HI produced significant increases in arginase activity at both 3 and 90 days in the ipsilateral hemisphere and this was prevented by CMZ. Assessment of arginase activity in the contralateral hemisphere and cerebellum, failed to reveal any significances between any of the treatment groups.
CONCLUSIONS AND SIGNIFICANCE
In this study we employed histological, electrophysiological, and biochemical techniques to evaluate the acute and lasting neuroprotective properties of CMZ in a modified ‘Levine’ rat-pup model of HI. Assessment of neuronal damage 3 and 90 days post-HI revealed extensive infarction ipsilateral to the carotid occlusion. CMZ was found to be neuroprotective in this model of HI-induced neuronal damage, and confirms and extends similar results in prior in vivo and in vitro models of ischemia. Notably, this is the first time that CMZ has been shown to be protective out to 90 days postinsult.

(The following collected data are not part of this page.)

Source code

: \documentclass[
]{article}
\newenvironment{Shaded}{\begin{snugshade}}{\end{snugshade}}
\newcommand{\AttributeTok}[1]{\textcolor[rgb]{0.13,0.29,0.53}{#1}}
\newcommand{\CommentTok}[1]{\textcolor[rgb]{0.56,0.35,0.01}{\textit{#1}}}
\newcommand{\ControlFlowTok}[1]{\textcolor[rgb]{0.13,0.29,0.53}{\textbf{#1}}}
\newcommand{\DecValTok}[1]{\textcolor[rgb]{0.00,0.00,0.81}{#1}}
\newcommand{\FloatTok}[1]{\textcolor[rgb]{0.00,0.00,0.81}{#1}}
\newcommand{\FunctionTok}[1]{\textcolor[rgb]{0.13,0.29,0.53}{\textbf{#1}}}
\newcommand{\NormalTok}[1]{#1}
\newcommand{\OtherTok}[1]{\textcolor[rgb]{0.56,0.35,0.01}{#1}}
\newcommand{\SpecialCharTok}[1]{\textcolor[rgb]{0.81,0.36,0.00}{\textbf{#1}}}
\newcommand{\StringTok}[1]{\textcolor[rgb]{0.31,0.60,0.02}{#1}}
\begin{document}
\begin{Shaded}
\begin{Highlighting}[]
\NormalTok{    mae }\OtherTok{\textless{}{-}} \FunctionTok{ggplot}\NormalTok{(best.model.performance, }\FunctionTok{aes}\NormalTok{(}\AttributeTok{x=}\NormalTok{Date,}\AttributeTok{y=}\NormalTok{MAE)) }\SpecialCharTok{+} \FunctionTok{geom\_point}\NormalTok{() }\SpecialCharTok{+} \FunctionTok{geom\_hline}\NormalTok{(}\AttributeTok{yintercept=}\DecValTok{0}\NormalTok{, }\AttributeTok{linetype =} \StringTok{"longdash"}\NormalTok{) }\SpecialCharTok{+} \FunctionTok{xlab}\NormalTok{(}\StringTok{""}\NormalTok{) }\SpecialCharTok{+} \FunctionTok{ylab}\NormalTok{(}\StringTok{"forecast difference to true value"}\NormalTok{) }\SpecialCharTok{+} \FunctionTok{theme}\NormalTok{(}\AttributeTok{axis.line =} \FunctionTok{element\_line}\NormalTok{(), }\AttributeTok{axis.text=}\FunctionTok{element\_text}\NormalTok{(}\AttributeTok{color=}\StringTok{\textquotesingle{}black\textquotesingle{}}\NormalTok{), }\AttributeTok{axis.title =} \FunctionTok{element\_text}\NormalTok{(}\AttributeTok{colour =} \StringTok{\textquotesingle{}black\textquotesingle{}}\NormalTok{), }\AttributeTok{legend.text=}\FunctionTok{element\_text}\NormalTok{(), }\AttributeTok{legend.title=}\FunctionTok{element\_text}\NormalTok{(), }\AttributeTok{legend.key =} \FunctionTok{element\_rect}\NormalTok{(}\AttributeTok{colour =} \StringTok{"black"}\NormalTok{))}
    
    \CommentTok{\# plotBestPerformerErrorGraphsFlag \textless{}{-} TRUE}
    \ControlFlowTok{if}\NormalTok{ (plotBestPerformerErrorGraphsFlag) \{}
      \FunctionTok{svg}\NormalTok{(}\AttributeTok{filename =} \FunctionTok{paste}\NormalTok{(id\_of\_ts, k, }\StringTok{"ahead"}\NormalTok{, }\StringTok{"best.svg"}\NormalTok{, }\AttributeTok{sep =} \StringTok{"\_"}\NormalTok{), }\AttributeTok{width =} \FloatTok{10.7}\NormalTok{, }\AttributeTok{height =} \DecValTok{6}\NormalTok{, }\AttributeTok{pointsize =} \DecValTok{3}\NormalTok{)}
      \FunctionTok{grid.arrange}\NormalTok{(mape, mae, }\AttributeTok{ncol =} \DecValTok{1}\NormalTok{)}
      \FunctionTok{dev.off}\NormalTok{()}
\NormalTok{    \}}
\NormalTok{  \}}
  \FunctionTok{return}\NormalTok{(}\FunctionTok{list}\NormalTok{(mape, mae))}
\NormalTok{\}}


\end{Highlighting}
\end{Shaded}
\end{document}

A substantial functional (i.e., electrophysiological) impairment was observed contralateral to the occlusion, even in the absence of any gross anatomical damage, suggesting that a lasting transhemispheric diaschisis of hippocampal function follows HI in the rat. As noted, numerous studies of HI damage have used the contralateral hemisphere as an ‘internal control’. However, remote changes in contralateral CNS regions have been documented in which loss of function within an injured area renders other regions less responsive to stimuli. Our study is the first to document a marked functional diaschisis of hippocampal field potentials extending to 90 days post-HI, with CMZ providing virtually complete preservation of function at all time points.
We found that hippocampal local circuit inhibition is not only intact after HI, but is in fact enhanced contralateral to the lesion at short ISI’s, while significant increases in paired-pulse facilitation were evident at longer ISI’s at both 3 and 14 days post-HI. The enhanced inhibition at short ISI’s suggests that diaschisis after HI may involve compensatory remodeling or neurochemical changes that serve to suppress hippocampal excitability. The further enhancement of inhibition after CMZ suggests that even a relatively brief treatment with this compound facilitates these compensatory processes to provide lasting protection.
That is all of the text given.